Investigadores de la Universidad de California están trabajando en un proyecto que busca desplazar por completo el uso de placas base en ordenadores, tanto de consumo general como profesionales.
Para conseguirlo están trabajando en algo llamado "tejido de interconexión de silicio", un componente sobre el que estarían montados todos los componentes básicos que se utilizan actualmente en un PC, y que tendría aproximadamente el tamaño de una oblea de silicio de hasta 1 mm. de grosor.
Todos los chips y los componentes estarían interconectados a través de ese tejido de silicio, y cuando decimos todos son todos, incluidos los reguladores de voltaje. Según los investigadores este cambio permitirá crear equipos mucho más compactos, ligeros y eficientes, y mejorar además la disipación del calor gracias a una distribución más uniforme sobre ese tejido de interconexión.

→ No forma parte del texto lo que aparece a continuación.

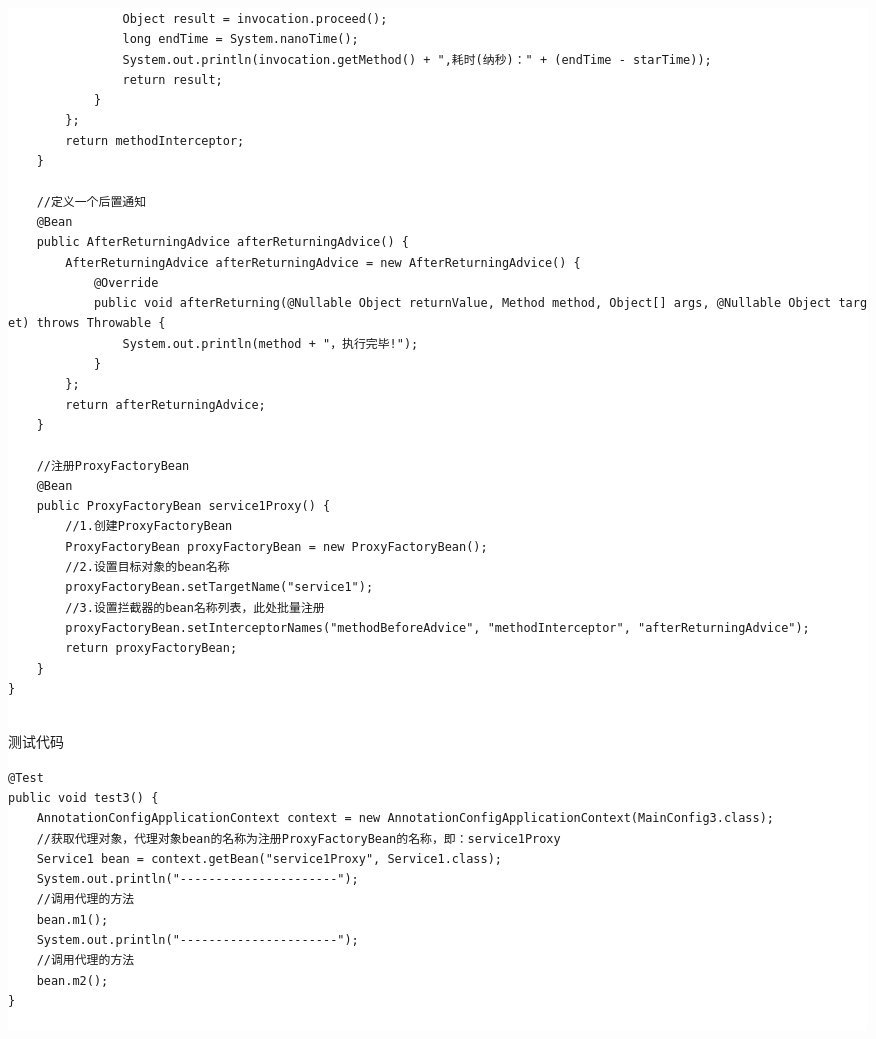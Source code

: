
 ```
                Object result = invocation.proceed();
                long endTime = System.nanoTime();
                System.out.println(invocation.getMethod() + ",耗时(纳秒)：" + (endTime - starTime));
                return result;
            }
        };
        return methodInterceptor;
    }

    //定义一个后置通知
    @Bean
    public AfterReturningAdvice afterReturningAdvice() {
        AfterReturningAdvice afterReturningAdvice = new AfterReturningAdvice() {
            @Override
            public void afterReturning(@Nullable Object returnValue, Method method, Object[] args, @Nullable Object target) throws Throwable {
                System.out.println(method + "，执行完毕!");
            }
        };
        return afterReturningAdvice;
    }

    //注册ProxyFactoryBean
    @Bean
    public ProxyFactoryBean service1Proxy() {
        //1.创建ProxyFactoryBean
        ProxyFactoryBean proxyFactoryBean = new ProxyFactoryBean();
        //2.设置目标对象的bean名称
        proxyFactoryBean.setTargetName("service1");
        //3.设置拦截器的bean名称列表，此处批量注册
        proxyFactoryBean.setInterceptorNames("methodBeforeAdvice", "methodInterceptor", "afterReturningAdvice");
        return proxyFactoryBean;
    }
}


```

测试代码

```
@Test
public void test3() {
    AnnotationConfigApplicationContext context = new AnnotationConfigApplicationContext(MainConfig3.class);
    //获取代理对象，代理对象bean的名称为注册ProxyFactoryBean的名称，即：service1Proxy
    Service1 bean = context.getBean("service1Proxy", Service1.class);
    System.out.println("----------------------");
    //调用代理的方法
    bean.m1();
    System.out.println("----------------------");
    //调用代理的方法
    bean.m2();
}


```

Se han atrevido a hacer referencia a equipos del tamaño de un plato de mesa con el potencial equivalente a varios servidores, pero de momento es solo un concepto, ya que se encuentran en una etapa temprana y todavía no tienen un prototipo funcional.
Esto quiere decir que no veremos prototipos que funcionen hasta dentro de unos años, y que su llegada al mercado de consumo general estaría, en el mejor de los casos, a una o dos décadas de distancia.